Requirement: Below are records; please write out exactly the lines from the first line through the line containing "## 2d-tree implementation.", with no pictures.

Records supplied:
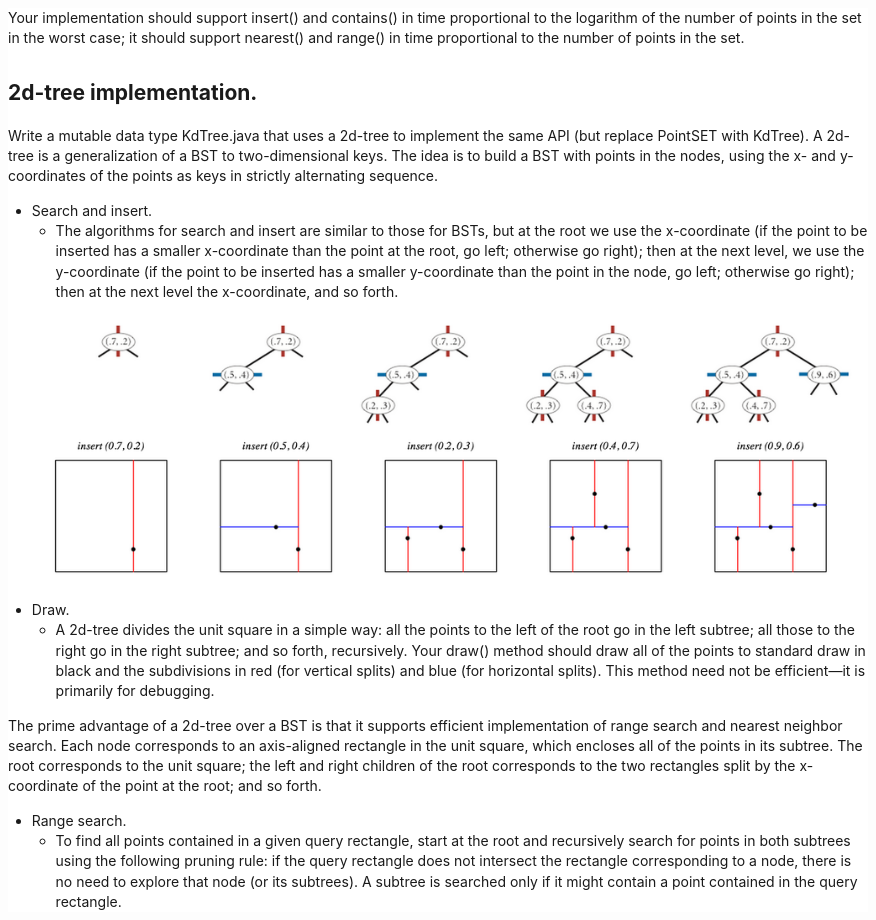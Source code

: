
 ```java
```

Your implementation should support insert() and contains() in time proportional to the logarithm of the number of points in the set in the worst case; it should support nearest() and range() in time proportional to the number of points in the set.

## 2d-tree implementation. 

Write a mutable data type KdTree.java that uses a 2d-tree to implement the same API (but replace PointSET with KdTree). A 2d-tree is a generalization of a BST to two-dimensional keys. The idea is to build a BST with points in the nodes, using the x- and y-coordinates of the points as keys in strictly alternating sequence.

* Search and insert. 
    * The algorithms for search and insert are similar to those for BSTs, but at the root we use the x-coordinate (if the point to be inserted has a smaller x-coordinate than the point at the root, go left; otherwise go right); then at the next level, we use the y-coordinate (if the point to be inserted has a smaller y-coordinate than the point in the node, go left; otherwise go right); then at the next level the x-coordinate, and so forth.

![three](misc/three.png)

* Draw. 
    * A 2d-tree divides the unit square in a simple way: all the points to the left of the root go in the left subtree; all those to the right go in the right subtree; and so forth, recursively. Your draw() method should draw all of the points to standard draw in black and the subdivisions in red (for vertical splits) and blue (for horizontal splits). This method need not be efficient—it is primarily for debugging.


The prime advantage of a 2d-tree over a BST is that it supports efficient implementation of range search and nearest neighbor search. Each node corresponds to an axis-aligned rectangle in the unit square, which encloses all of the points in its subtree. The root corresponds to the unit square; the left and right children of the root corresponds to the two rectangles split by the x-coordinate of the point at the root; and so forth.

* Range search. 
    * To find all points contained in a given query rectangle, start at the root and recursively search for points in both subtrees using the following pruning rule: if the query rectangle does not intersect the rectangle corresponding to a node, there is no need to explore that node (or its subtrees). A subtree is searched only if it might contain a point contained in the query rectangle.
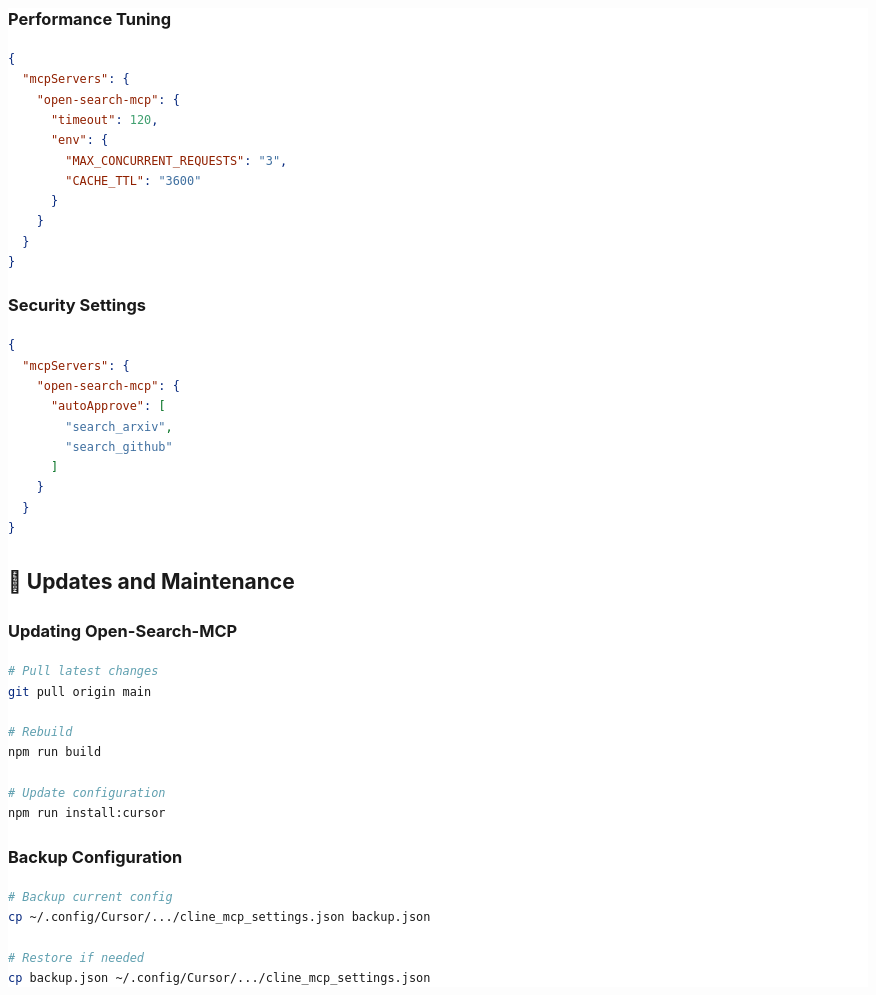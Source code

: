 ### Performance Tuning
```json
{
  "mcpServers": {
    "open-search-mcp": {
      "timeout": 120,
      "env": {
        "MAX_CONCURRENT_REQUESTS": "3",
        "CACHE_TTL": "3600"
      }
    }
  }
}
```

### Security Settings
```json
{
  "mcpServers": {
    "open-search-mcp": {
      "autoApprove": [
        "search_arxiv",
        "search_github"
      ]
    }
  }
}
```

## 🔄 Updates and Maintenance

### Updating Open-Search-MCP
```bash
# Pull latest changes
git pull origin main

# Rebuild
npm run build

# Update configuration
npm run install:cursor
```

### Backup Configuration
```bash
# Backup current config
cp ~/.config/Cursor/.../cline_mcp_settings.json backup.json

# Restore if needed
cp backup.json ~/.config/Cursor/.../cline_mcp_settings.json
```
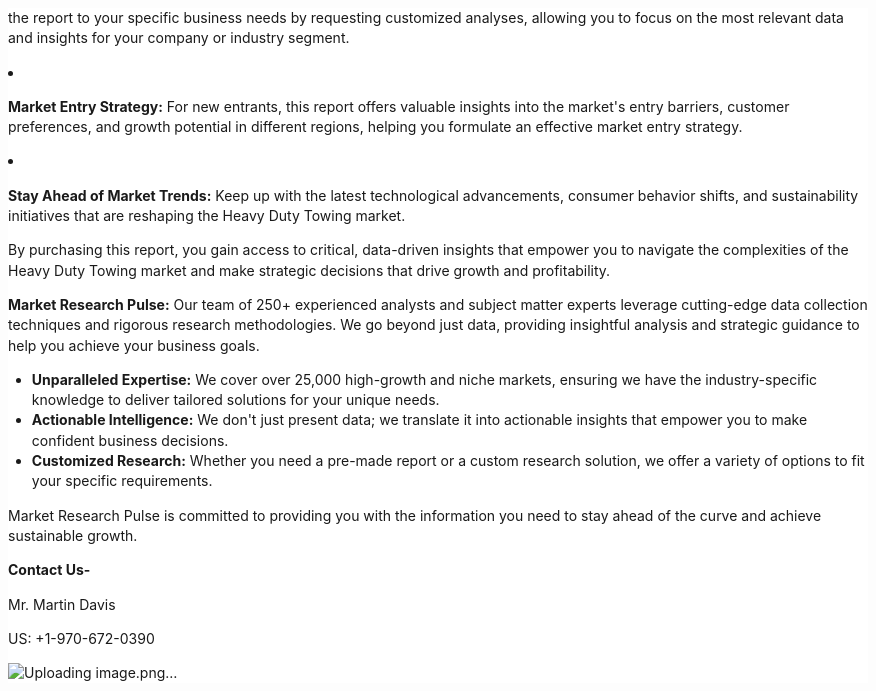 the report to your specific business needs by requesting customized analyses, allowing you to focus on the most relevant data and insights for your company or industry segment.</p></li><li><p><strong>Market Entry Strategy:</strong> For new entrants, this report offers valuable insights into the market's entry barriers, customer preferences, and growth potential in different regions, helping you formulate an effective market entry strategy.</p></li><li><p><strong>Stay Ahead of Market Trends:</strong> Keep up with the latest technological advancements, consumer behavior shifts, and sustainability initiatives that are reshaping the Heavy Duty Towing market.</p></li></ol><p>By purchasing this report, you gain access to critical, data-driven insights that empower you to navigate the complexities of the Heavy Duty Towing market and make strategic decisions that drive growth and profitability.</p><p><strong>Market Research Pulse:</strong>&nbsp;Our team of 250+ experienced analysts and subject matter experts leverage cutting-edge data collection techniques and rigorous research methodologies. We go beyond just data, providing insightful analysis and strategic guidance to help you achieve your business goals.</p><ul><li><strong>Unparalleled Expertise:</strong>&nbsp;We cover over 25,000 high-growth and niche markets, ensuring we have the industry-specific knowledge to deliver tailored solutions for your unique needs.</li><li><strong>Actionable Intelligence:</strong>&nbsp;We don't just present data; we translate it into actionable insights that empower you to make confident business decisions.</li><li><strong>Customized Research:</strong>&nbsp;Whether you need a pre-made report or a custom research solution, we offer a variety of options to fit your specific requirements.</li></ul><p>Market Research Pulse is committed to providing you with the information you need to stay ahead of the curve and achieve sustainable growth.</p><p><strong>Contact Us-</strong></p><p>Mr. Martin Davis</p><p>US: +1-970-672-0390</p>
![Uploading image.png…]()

Result of this task:
Source code

:
 ```java
```

Your implementation should support insert() and contains() in time proportional to the logarithm of the number of points in the set in the worst case; it should support nearest() and range() in time proportional to the number of points in the set.

## 2d-tree implementation. 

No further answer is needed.